WHAT THE EXERCISE ASKS
Identify each line below that contains the word "give", and copy it out.

Content starts

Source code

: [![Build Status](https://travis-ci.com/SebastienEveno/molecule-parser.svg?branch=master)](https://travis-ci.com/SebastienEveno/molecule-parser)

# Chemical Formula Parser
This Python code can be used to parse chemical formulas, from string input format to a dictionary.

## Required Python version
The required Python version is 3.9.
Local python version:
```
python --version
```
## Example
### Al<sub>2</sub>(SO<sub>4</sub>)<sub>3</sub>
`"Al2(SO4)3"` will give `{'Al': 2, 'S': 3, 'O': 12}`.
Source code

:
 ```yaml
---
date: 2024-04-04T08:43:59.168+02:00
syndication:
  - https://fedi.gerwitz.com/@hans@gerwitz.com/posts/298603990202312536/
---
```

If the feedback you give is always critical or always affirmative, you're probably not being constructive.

Content ends

ANSWER FOR THE TASK
`"Al2(SO4)3"` will give `{'Al': 2, 'S': 3, 'O': 12}`.
If the feedback you give is always critical or always affirmative, you're probably not being constructive.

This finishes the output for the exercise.